*What is needed*. Could you output only the lines from the one containing "2. Bit depth - 1 byte (0 = 8 bit, 1 = 16 bit)" through the last line of the data, both included?

*Stored data*.

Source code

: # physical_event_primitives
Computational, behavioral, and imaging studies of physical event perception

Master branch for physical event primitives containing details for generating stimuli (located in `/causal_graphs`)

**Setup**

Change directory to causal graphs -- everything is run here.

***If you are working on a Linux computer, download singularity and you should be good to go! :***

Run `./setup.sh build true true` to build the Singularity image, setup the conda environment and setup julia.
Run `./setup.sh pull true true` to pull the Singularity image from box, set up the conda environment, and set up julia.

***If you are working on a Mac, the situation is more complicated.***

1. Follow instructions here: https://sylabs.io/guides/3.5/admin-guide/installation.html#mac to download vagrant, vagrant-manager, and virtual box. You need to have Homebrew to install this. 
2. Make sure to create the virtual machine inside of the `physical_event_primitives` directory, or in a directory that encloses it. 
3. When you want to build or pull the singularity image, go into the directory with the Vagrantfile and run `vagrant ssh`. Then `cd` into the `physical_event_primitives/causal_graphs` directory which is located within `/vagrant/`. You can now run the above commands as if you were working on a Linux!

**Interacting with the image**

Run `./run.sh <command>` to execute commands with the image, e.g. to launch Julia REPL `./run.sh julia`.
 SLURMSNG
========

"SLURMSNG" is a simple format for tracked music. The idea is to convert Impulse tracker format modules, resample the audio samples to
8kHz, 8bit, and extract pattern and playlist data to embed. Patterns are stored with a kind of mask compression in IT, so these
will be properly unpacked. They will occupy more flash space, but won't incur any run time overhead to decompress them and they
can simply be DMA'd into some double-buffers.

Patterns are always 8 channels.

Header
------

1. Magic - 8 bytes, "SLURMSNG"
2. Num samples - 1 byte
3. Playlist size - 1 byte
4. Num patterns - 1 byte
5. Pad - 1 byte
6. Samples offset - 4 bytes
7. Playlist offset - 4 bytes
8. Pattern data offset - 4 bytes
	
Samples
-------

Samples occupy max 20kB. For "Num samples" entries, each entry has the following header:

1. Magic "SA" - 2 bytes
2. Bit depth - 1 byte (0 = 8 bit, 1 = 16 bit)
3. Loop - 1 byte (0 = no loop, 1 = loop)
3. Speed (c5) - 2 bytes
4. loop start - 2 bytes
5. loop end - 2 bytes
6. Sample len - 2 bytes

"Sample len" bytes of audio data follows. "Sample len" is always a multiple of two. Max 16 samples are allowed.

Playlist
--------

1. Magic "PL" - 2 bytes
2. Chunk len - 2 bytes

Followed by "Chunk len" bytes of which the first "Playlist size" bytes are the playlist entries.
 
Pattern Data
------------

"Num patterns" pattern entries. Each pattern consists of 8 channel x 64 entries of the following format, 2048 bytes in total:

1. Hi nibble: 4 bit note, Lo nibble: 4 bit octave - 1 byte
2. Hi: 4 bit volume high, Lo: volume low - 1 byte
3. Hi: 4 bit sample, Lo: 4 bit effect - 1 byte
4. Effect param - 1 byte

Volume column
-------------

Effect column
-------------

*Task solution*.
2. Bit depth - 1 byte (0 = 8 bit, 1 = 16 bit)
3. Loop - 1 byte (0 = no loop, 1 = loop)
3. Speed (c5) - 2 bytes
4. loop start - 2 bytes
5. loop end - 2 bytes
6. Sample len - 2 bytes

"Sample len" bytes of audio data follows. "Sample len" is always a multiple of two. Max 16 samples are allowed.

Playlist
--------

1. Magic "PL" - 2 bytes
2. Chunk len - 2 bytes

Followed by "Chunk len" bytes of which the first "Playlist size" bytes are the playlist entries.
 
Pattern Data
------------

"Num patterns" pattern entries. Each pattern consists of 8 channel x 64 entries of the following format, 2048 bytes in total:

1. Hi nibble: 4 bit note, Lo nibble: 4 bit octave - 1 byte
2. Hi: 4 bit volume high, Lo: volume low - 1 byte
3. Hi: 4 bit sample, Lo: 4 bit effect - 1 byte
4. Effect param - 1 byte

Volume column
-------------

Effect column
-------------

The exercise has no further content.